The statutory changes of which Ashford complains do not render any previous legal conduct illegal, nor do they increase the punishment for his underlying conviction. The Board's application of the new laws in this case, which resulted in a delay in Ashford's revocation hearing, did not extend custody beyond the original expiration date of his sentence, alter the substantive grounds for parole revocation, or otherwise increase his punishment. Ashford has failed to demonstrate an Ex Post Facto Clause violation. of Cf. California Dep't of Corr. v. Morales, 514 U.S. 499, 509, 115 S.Ct. 1597, 131 L.Ed.2d 588 (1995) (finding no violation where statutory amendment to parole statute created only speculative and attenuated possibility of increasing punishment).
RECOMMENDATION
The Petition for Writ of Habeas Corpus should be denied.

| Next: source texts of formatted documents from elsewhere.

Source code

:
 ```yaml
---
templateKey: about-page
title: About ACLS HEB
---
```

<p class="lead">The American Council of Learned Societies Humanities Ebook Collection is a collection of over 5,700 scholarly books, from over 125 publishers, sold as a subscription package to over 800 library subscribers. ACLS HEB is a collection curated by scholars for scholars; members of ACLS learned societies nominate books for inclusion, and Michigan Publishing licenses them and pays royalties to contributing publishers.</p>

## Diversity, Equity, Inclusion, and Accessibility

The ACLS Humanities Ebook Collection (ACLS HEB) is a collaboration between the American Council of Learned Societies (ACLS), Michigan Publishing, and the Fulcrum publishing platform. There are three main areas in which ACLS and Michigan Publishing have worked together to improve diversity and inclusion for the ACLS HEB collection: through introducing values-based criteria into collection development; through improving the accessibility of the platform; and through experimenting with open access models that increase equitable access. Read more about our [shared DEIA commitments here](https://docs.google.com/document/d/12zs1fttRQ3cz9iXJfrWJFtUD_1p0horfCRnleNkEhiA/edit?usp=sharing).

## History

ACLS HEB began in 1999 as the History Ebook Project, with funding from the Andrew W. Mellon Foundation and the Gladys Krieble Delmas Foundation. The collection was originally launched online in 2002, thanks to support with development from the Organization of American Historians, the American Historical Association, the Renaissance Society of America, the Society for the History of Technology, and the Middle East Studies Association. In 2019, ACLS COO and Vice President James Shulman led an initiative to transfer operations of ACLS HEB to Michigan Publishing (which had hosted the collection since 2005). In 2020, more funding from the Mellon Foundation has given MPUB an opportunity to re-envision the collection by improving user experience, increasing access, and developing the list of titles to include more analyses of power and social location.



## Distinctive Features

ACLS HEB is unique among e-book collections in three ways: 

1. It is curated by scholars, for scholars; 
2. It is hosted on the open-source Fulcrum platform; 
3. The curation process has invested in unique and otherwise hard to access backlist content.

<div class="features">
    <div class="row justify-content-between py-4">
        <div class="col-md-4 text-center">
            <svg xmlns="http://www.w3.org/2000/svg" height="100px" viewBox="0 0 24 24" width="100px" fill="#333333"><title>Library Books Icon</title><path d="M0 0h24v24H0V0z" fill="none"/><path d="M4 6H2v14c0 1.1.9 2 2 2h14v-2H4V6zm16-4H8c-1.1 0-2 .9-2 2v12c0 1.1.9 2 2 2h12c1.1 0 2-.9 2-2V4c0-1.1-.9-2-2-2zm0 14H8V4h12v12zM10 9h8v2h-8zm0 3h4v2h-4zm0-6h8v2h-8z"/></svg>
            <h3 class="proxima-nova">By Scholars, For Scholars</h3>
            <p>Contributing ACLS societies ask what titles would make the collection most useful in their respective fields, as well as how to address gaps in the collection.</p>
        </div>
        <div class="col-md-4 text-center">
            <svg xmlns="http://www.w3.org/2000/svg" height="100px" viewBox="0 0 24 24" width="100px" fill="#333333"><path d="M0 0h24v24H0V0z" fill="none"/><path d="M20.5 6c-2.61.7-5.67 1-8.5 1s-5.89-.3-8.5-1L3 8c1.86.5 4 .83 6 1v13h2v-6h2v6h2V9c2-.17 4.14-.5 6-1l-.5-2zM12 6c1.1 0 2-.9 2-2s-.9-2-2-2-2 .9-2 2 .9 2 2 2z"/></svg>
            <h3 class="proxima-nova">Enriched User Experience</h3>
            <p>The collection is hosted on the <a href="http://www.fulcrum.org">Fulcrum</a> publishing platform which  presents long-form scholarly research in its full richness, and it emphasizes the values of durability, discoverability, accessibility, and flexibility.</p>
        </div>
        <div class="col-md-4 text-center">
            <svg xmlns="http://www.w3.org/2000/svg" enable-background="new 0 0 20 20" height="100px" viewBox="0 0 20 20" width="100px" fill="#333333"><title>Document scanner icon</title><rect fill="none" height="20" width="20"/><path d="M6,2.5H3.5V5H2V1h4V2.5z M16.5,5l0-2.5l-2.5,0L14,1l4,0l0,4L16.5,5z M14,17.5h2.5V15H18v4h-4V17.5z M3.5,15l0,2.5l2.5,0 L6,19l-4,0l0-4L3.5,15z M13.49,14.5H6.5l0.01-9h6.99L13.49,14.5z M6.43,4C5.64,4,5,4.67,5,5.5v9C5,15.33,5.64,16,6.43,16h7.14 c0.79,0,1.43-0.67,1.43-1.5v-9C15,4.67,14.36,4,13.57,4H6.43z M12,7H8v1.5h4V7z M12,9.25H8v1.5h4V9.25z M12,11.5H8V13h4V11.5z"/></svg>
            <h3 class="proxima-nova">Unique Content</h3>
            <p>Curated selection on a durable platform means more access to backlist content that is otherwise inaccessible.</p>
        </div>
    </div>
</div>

NOTICE OF RIGHT TO OBJECT TO PROPOSED FINDINGS, CONCLUSIONS AND RECOMMENDATION AND CONSEQUENCES OF FAILURE TO OBJECT
Under 28 U.S.C. § 636(b)(1), each party to this action has the right to serve and file specific written objections to the United States Magistrate Judge's proposed findings, conclusions and recommendation within ten (10) days after the party has been served with a copy of this document. The court is hereby extending the deadline within which to file, not merely place in the mail, specific written objections to the United States Magistrate Judge's proposed findings, conclusions and recommendation until July 19, 2002. Pursuant to Carter v. Collins, 918 F.2d 1198 (5th Cir. 1990) and Douglass v. United Services Auto Ass'n, 79 F.3d 1415, 1428-29 (5th Cir. 1996) (en banc), failure to file specific written objections within the specified time shall bar a de novo determination by the district court of any finding of fact or conclusion of law and shall bar a party, except upon grounds of plain error or manifest injustice, from attacking on appeal any unobjected-to proposed factual findings and legal conclusions accepted by the district court.
ORDER
Pursuant to Section 636, Title 28 of the United States Code, it is hereby ORDERED that each party is granted until July 19, 2002 to serve and file, not merely place in the mail, written objections to the United States Magistrate Judge's proposed findings, conclusions and recommendation. It is further ORDERED that if objections are filed and the opposing party chooses to file a response, the response shall be filed within seven (7) days of the filing date of the objections.
It is further ORDERED that the above-styled and numbered action, previously referred to the United States Magistrate Judge for findings, conclusions and recommendation, be and hereby is returned to the docket of the United States District Judge.